**Your assignment**
Comb the records below for the string "coordination" and copy each line where it turns up.
##############################
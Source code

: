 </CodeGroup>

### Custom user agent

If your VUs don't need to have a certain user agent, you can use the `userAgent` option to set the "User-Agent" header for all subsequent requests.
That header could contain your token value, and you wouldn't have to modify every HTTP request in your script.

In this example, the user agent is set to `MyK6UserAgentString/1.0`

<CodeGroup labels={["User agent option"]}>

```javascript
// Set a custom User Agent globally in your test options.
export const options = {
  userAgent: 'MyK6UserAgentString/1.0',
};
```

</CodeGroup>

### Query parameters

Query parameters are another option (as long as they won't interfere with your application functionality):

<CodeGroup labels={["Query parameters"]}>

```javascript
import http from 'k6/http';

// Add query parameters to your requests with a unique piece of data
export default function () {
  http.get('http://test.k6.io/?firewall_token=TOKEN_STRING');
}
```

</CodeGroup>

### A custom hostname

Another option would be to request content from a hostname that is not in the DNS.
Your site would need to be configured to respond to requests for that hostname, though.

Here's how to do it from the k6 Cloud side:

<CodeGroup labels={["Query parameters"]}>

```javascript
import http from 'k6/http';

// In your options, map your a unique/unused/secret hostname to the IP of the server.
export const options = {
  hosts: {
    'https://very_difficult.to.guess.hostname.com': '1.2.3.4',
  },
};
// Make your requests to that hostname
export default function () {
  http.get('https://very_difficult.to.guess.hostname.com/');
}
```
##############################
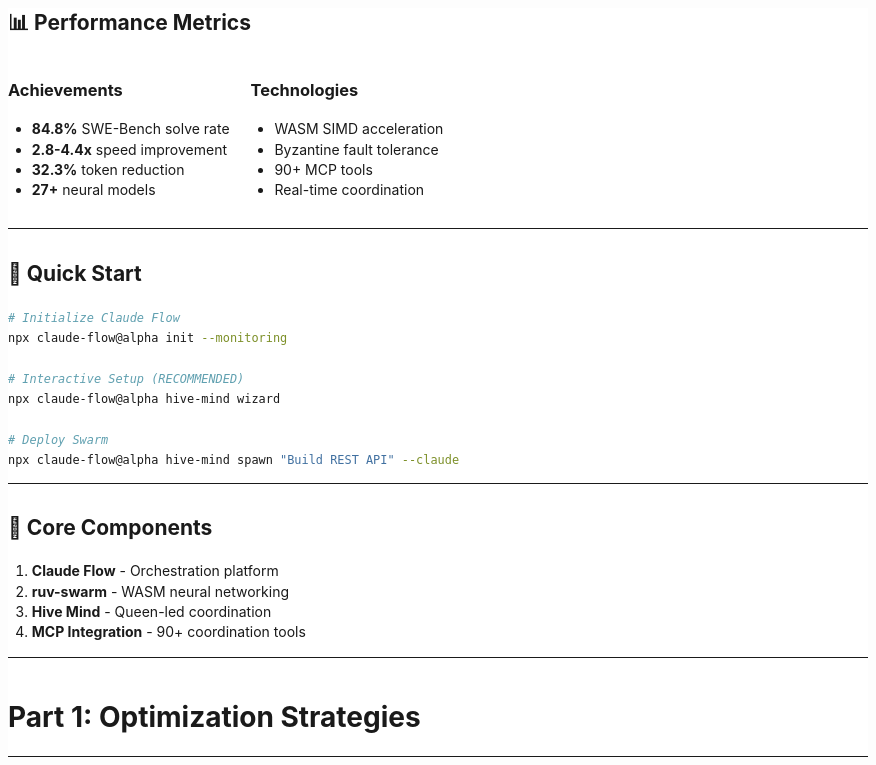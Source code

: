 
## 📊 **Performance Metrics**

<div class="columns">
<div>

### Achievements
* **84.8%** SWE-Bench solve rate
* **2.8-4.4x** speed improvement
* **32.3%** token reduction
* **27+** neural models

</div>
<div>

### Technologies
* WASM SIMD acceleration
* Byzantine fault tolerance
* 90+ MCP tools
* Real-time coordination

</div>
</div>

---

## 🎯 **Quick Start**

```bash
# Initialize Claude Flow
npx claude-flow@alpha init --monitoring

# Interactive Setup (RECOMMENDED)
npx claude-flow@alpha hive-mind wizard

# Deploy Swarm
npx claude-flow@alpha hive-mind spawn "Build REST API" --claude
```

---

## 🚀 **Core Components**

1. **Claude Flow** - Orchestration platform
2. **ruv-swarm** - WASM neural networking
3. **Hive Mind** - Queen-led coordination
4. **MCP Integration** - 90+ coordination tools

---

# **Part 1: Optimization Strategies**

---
##############################
**Written answer**
* Real-time coordination
3. **Hive Mind** - Queen-led coordination
4. **MCP Integration** - 90+ coordination tools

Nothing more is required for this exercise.